After what has been a tumultuous year weather wise, many reseeding plans have been either placed on hold or delayed, so it’s important getting back on track with reseeding. However, it is worth considering that in any year where the 10% target (grazing ground) is not achieved, there is rarely the opportunity in the subsequent year to take out 15%-plus of the grazing block over one season. For many, early autumn reseed is the preferred option to reseed grazing ground due to reduced pressure on grass availability of grazing ground after second cut silage. The fear of drought has also subsided in drier regions.

The changing weather

However, as experienced during mid and late July, the weather can change quickly! As autumn progresses, timing is critical; and the earlier we plan on completing our reseed, the more flexibility we have regarding grazing and weed control. Remember, an unproductive sward could be losing you 3t of Dry Matter/ha/year – with input prices at the farm gate where they are currently, swards with low percentages of perennial ryegrass not producing sufficient levels of grass in the shoulders of the year, and have a poorer response to N, shouldn’t be tolerated on the grazing platform. As ever, the target turnaround should be 50 to 60 days with a reseed – therefore if we complete spray-off by mid-August, target first grazing should be approximately the same date in October.

One grazing before winter

Ideally, we should aim to get at least one grazing before winter to create a more established sward for the following spring. With late autumn reseeds, avoid jeopardising your investment in reseeding by skimping on weed control or missing the window of opportunity.

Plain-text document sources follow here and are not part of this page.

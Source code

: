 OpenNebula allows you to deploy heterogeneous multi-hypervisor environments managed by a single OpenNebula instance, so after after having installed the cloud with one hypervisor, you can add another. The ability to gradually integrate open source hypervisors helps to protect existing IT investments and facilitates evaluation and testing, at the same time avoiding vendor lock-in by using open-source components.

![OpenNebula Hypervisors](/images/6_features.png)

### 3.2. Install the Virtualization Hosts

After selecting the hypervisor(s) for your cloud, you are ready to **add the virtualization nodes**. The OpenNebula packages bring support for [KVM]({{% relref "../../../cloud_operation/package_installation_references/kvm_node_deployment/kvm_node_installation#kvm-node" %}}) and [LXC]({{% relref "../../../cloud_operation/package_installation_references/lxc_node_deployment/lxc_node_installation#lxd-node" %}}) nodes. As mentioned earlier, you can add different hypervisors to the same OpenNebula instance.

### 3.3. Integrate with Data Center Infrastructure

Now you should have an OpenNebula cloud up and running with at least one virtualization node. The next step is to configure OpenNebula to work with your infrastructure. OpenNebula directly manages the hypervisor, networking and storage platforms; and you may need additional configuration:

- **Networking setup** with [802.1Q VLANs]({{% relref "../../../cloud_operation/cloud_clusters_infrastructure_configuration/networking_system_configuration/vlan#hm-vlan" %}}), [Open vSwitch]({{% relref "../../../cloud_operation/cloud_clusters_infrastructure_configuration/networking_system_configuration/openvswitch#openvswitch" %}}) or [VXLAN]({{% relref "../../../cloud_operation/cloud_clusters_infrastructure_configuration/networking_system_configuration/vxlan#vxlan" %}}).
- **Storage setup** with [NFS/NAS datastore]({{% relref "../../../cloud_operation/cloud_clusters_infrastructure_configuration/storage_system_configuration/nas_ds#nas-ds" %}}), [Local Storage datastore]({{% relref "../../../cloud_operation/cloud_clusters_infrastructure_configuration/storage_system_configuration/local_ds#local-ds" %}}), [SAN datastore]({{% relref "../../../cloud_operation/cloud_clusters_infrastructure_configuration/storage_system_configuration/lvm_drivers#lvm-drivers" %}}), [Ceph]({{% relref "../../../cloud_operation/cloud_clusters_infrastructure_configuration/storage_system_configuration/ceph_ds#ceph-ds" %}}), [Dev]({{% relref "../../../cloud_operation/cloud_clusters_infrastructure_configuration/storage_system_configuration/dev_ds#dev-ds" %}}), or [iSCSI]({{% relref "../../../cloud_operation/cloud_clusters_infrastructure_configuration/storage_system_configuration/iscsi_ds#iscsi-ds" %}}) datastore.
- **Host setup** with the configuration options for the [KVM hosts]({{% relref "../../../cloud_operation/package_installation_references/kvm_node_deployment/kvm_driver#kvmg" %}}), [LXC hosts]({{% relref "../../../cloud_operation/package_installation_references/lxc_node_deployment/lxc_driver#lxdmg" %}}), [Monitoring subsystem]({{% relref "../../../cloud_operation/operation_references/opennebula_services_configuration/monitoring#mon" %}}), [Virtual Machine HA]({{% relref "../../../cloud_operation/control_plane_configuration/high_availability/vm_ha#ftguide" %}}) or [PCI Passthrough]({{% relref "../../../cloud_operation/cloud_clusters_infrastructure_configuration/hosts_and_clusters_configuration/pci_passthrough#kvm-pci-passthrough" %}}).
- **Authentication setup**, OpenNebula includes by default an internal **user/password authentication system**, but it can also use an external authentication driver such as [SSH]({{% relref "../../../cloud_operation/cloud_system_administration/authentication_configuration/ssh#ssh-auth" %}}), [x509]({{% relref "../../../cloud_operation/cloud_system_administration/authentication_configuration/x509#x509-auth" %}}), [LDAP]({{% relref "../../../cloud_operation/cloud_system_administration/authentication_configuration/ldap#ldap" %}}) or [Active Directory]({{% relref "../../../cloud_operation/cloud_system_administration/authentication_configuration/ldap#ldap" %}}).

Post emergence spraying is always your best chance to control weeds, typically applied approximately five to six weeks after sowing. One of the most the common issues seen annually is the inadequate rolling of new reseeds. Creating a firm seedbed is critical.

Often new plants emerge quickest where the tractor tyre marks are, or in the headlands due to the increased contact. This is typically the first sign that the field has been inadequately rolled where moisture is adequate. Ensure the seed bed is firm, not fluffy – so roll prior to sowing if necessary to firm up.